Ue: un codice per l’intelligenza artificiale

A Bruxelles si lavora per difendere i cittadini dagli effetti collaterali degli algoritmi 

Forse le tre leggi della robotica concepite da Isaac Asimov sono già superate dalla realtà. Non abbiamo ancora robot tanto intelligenti da acquisire una coscienza propria, eppure i problemi non mancano. Andrup Ansip, vicepresidente della Commissione europea e commissario al Digitale, ha rilasciato una dichiarazione che potrebbe sembrare esagerata, eppure abbiamo già molti esempi di quanto l’Intelligenza artificiale possa creare problemi etici e sociali, specialmente nell’ambito lavorativo; persino sul fronte dei diritti civili.


L’intelligenza artificiale può apportare grandi benefici alle nostre società, dalla diagnosi dei tumori alla riduzione del consumo energetico. Ma affinché le persone accettino e utilizzino i sistemi basati su questa tecnologia devono averne fiducia, sapere che la loro privacy è rispettata, che le decisioni non sono di parte. Il lavoro del gruppo di esperti è molto importante in questo senso e incoraggio tutti a condividere i commenti per aiutare a finalizzare le linee guida.

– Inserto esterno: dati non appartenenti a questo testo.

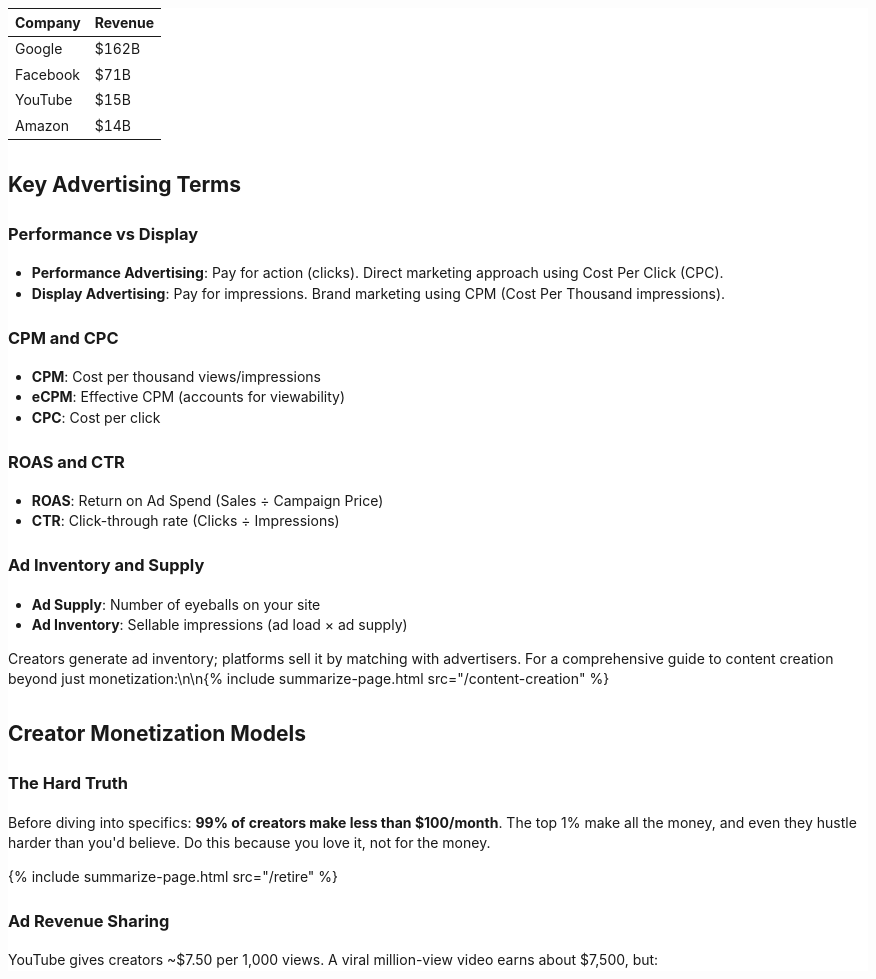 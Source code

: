 | Company  | Revenue |
| -------- | ------- |
| Google   | $162B   |
| Facebook | $71B    |
| YouTube  | $15B    |
| Amazon   | $14B    |

## Key Advertising Terms

### Performance vs Display

- **Performance Advertising**: Pay for action (clicks). Direct marketing approach using Cost Per Click (CPC).
- **Display Advertising**: Pay for impressions. Brand marketing using CPM (Cost Per Thousand impressions).

### CPM and CPC

- **CPM**: Cost per thousand views/impressions
- **eCPM**: Effective CPM (accounts for viewability)
- **CPC**: Cost per click

### ROAS and CTR

- **ROAS**: Return on Ad Spend (Sales ÷ Campaign Price)
- **CTR**: Click-through rate (Clicks ÷ Impressions)

### Ad Inventory and Supply

- **Ad Supply**: Number of eyeballs on your site
- **Ad Inventory**: Sellable impressions (ad load × ad supply)

Creators generate ad inventory; platforms sell it by matching with advertisers. For a comprehensive guide to content creation beyond just monetization:\n\n{% include summarize-page.html src="/content-creation" %}

## Creator Monetization Models

### The Hard Truth

Before diving into specifics: **99% of creators make less than $100/month**. The top 1% make all the money, and even they hustle harder than you'd believe. Do this because you love it, not for the money.

{% include summarize-page.html src="/retire" %}

### Ad Revenue Sharing

YouTube gives creators ~$7.50 per 1,000 views. A viral million-view video earns about $7,500, but:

Ecco quindi che i tempi sembrano ormai maturi per varare un codice etico europeo sulle IA. L’intento è proprio quello di tutelarci dagli effetti collaterali di un uso spensierato degli algoritmi sulle nostre vite.

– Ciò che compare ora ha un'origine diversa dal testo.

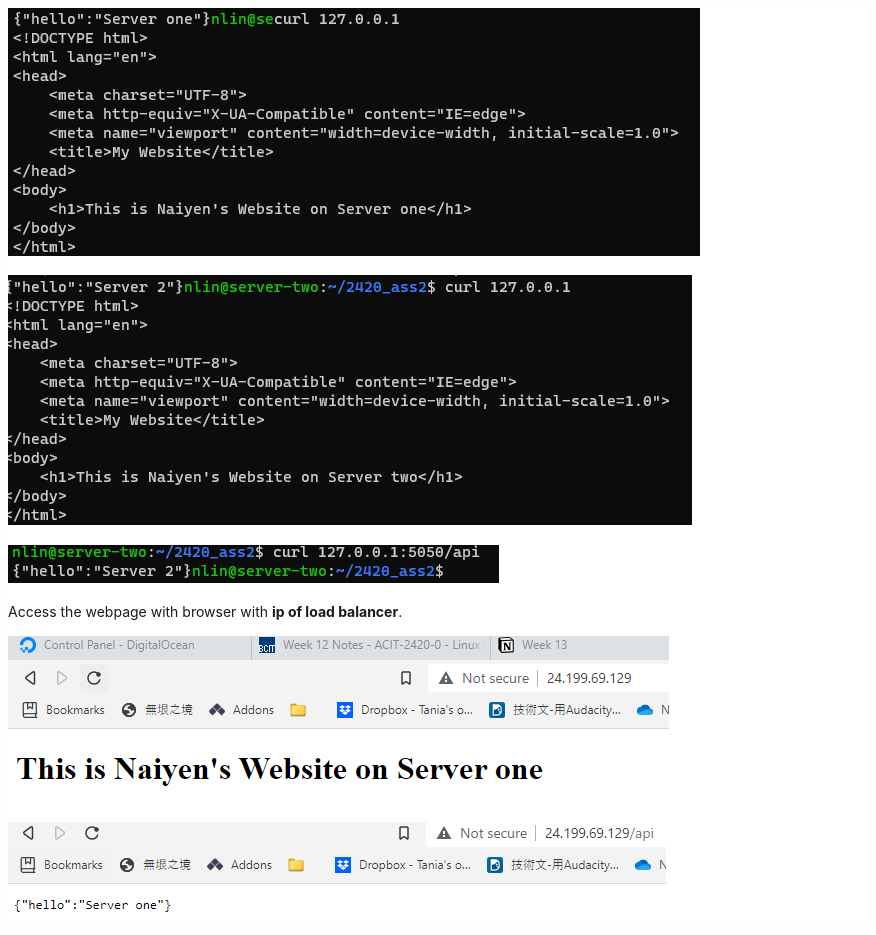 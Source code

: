 ![image_server1_curl_api](img/server1_curl_api.png)

![image_server2_curl](img/server2_curl.png)

![image_server2_curl_api](img/server2_curl_api.png)


Access the webpage with browser with **ip of load balancer**.

![image_browser_1](img/browser_1.png)

![image_browser_api_1](img/browser_api_1.png)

Andare ad un colloquio con l’IA

Non è passato molto tempo dalle polemiche suscitate da “robot Vera”, una intelligenza artificiale creata dalla start-up russa Stafory ​​​​​e impiegata per selezionare il personale. I suoi sviluppatori sono impegnati anche a dotarla della capacità di riconoscere le emozioni dei candidati.

Cosa può andare storto? Ne sa qualcosa Microsoft che fece una figuraccia colossale nel 2016 con la sua chat-bot: ad un certo punto si è trovata a scrivere frasi inneggianti a Hitler, questo perché alcuni utenti si erano divertiti a cercare di “confonderla”, con messaggi non proprio moderati.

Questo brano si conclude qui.